(Data extract)
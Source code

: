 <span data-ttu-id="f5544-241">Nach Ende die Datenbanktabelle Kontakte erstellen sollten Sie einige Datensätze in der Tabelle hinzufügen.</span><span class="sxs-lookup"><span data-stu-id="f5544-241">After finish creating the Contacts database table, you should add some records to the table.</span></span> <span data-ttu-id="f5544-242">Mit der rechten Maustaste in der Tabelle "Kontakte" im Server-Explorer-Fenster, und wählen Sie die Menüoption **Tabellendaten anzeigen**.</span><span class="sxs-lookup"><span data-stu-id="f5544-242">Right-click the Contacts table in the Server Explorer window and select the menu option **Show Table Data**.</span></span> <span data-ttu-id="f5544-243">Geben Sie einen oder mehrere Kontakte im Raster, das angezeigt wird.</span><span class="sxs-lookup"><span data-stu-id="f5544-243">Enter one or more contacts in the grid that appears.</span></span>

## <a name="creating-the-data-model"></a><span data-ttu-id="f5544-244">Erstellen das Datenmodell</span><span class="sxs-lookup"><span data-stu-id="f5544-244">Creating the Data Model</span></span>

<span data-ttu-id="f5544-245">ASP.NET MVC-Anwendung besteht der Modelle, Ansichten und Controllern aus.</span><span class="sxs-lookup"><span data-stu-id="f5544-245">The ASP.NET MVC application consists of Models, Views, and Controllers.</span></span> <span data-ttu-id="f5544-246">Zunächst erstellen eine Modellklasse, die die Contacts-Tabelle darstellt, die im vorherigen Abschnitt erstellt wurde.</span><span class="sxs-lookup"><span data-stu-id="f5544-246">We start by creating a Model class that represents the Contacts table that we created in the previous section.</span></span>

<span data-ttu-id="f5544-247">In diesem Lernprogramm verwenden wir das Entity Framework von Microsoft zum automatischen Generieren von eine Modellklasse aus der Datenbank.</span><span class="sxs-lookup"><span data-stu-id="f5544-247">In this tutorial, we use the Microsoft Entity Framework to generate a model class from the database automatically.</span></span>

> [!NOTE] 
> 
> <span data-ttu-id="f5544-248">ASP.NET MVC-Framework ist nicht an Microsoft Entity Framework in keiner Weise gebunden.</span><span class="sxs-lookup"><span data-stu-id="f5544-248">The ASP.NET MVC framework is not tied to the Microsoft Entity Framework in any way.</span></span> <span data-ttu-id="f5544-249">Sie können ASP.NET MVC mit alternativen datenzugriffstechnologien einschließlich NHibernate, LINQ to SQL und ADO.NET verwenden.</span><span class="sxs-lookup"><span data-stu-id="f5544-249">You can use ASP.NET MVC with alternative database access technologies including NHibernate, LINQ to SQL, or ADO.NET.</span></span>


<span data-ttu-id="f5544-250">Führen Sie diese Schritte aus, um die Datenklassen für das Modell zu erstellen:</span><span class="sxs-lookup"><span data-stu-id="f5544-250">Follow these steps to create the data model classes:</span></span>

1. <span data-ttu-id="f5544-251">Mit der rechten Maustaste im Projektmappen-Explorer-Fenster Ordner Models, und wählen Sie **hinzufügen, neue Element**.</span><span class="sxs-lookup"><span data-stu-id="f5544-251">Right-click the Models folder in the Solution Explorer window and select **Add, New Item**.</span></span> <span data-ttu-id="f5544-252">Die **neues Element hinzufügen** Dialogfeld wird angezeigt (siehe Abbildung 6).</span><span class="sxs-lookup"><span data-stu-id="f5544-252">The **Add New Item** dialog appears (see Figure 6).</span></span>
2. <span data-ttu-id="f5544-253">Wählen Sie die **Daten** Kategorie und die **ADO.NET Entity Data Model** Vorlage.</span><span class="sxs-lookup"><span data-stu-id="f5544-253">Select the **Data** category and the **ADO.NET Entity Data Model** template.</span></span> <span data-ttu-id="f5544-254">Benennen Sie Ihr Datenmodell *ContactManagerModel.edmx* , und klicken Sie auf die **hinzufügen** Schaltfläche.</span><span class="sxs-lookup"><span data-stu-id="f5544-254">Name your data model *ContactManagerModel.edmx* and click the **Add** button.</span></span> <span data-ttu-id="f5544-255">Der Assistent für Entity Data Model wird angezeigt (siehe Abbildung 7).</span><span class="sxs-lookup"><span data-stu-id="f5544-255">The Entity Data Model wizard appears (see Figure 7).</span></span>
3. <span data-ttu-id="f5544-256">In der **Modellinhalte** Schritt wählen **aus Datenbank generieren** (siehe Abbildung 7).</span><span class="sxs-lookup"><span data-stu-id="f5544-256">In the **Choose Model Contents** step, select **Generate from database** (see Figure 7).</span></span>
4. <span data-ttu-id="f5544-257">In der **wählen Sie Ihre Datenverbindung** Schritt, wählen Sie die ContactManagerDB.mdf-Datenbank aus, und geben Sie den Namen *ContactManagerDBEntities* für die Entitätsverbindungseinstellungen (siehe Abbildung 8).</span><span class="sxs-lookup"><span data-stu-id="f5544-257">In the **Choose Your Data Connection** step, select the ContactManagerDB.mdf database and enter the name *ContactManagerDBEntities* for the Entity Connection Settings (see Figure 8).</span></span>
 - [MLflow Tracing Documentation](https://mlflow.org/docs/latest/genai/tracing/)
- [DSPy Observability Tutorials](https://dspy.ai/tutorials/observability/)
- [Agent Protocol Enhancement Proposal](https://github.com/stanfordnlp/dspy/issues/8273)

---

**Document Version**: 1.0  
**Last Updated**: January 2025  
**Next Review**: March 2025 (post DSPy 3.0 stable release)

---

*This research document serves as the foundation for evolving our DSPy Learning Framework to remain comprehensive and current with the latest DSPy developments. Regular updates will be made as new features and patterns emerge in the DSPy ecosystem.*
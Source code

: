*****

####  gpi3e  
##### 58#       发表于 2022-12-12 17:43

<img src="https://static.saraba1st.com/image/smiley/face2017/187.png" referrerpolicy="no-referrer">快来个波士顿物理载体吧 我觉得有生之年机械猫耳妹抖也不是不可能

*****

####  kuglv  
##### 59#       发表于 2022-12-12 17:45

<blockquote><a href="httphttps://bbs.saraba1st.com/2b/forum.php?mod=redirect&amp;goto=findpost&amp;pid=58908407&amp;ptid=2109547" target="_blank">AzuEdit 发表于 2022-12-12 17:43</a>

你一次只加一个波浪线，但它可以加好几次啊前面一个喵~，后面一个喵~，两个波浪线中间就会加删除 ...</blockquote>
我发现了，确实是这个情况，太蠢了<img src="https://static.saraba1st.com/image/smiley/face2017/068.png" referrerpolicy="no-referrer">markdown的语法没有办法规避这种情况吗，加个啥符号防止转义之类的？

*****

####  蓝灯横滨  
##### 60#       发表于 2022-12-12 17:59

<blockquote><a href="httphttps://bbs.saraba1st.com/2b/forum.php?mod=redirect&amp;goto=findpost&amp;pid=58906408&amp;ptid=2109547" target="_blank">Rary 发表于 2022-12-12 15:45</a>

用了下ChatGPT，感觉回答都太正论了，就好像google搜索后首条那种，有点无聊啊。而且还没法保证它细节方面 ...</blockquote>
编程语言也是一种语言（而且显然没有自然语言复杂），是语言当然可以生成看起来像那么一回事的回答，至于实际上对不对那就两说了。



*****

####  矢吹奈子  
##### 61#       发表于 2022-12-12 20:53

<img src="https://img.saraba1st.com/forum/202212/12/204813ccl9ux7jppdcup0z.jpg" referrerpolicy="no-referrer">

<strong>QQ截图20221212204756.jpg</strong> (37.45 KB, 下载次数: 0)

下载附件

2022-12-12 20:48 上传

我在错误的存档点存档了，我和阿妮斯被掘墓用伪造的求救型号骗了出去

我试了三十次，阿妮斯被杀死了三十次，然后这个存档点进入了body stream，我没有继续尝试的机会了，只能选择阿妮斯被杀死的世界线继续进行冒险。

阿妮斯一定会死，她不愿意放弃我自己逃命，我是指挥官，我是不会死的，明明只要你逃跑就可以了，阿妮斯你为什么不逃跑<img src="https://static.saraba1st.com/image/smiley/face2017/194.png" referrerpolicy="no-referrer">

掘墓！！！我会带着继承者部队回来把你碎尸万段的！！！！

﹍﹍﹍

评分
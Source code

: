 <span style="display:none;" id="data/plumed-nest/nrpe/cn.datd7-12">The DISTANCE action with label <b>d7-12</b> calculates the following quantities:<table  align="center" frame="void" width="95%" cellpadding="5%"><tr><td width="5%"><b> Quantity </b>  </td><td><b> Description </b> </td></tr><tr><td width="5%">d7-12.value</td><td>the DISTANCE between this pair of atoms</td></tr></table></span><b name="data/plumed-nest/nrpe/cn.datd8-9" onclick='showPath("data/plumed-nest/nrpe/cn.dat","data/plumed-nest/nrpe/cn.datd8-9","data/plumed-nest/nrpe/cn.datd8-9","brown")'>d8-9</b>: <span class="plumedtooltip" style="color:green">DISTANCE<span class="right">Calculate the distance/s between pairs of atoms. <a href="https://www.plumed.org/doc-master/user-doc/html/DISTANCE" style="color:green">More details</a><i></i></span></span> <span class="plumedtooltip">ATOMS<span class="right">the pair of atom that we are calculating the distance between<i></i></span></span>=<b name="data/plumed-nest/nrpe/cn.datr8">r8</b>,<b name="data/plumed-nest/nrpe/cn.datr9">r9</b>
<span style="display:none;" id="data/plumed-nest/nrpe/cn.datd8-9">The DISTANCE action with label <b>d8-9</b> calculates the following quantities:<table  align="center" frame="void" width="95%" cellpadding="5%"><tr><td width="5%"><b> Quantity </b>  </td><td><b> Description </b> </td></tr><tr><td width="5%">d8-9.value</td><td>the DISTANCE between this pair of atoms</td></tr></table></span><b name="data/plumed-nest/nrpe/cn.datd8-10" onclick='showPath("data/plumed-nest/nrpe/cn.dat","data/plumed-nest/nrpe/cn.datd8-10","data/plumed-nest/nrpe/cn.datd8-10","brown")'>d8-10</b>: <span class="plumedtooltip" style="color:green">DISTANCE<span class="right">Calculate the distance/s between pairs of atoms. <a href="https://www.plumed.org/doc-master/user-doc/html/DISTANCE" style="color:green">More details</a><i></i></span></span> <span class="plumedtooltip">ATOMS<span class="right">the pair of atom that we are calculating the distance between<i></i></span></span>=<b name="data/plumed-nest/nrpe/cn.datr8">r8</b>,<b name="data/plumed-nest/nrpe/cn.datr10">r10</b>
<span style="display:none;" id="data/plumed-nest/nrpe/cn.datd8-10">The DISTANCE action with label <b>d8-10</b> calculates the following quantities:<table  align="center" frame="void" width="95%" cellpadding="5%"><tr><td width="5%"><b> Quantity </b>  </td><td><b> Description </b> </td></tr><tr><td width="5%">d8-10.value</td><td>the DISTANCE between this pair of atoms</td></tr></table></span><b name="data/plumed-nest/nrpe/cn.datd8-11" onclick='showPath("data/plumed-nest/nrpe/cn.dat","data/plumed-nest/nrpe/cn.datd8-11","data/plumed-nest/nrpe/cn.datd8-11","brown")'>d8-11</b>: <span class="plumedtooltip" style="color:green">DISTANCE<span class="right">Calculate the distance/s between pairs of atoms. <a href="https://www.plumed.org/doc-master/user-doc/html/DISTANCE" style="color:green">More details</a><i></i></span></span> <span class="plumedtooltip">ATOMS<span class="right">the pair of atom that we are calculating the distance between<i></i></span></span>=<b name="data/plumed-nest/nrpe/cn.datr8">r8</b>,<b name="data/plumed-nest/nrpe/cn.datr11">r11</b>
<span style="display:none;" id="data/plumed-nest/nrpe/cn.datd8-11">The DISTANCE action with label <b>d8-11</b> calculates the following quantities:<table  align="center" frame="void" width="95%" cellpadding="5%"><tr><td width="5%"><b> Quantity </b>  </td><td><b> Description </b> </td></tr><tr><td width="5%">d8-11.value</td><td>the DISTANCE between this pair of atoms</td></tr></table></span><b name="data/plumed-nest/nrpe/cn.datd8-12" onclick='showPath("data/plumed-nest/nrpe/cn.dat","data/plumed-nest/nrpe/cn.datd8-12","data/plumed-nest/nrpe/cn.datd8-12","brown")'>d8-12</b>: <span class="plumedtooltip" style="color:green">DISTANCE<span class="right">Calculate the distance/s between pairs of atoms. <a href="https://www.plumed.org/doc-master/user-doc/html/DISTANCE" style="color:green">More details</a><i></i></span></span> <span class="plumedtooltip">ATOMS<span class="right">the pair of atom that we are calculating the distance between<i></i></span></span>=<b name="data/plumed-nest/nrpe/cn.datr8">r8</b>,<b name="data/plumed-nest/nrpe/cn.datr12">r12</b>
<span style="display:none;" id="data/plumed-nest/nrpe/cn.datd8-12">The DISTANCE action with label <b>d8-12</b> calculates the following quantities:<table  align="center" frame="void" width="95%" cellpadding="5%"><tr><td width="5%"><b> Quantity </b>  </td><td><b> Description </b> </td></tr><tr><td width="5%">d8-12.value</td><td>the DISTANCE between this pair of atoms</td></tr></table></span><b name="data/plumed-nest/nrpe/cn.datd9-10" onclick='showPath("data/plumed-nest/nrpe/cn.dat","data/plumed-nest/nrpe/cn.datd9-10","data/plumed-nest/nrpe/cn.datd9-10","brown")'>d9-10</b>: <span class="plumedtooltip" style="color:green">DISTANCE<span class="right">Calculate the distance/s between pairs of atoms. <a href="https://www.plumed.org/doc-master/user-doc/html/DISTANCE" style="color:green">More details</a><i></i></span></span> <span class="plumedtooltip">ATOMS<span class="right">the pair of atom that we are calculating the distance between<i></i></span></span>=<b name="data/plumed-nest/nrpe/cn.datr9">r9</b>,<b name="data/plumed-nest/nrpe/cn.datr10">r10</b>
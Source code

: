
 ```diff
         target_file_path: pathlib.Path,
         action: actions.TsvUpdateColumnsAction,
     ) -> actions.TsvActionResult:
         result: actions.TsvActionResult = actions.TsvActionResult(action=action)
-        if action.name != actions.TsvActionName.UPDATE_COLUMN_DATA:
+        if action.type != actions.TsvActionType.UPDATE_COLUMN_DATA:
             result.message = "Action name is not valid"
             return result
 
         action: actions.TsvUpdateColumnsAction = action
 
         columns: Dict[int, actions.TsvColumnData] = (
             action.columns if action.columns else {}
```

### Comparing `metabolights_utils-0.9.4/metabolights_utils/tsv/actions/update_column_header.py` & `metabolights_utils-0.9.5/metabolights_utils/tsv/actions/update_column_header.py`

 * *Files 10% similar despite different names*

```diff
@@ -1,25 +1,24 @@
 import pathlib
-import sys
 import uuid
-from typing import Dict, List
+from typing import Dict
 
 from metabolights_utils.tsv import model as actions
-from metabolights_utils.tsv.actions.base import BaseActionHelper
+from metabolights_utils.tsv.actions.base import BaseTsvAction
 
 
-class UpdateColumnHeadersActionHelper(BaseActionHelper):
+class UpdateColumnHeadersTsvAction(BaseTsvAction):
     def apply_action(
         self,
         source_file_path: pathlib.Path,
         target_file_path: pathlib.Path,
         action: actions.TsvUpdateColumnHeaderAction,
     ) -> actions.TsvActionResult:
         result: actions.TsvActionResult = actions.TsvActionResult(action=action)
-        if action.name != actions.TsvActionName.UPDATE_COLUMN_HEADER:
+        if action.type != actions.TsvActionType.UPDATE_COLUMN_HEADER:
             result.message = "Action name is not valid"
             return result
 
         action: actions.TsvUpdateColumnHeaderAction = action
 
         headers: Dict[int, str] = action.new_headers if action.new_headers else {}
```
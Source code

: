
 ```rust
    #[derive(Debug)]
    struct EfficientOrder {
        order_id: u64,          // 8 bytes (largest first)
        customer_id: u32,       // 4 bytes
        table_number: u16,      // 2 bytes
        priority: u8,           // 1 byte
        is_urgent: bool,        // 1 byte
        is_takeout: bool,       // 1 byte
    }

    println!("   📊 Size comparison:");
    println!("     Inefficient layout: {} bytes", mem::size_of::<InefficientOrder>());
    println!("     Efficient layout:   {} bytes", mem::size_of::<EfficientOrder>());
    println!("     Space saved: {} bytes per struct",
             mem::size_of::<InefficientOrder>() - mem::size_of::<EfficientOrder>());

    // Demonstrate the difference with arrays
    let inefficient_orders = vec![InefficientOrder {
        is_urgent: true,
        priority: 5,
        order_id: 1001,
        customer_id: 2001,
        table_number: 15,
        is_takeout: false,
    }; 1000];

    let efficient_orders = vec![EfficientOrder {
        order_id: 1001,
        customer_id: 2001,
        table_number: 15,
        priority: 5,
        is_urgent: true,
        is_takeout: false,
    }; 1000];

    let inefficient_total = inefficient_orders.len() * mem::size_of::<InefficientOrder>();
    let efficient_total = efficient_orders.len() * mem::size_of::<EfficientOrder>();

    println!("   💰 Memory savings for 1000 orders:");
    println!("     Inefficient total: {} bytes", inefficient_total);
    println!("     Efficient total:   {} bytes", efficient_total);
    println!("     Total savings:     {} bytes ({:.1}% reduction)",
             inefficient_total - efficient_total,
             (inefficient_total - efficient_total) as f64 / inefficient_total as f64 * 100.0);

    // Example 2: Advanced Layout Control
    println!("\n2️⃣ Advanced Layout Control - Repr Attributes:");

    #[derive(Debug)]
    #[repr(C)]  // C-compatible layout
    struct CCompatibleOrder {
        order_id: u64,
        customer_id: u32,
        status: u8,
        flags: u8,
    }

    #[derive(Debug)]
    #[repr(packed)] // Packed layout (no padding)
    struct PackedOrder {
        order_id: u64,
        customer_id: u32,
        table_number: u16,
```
(End Data extract)
Task to complete
Copy each line above where "type" appears.

Response
+        if action.type != actions.TsvActionType.UPDATE_COLUMN_DATA:
+        if action.type != actions.TsvActionType.UPDATE_COLUMN_HEADER:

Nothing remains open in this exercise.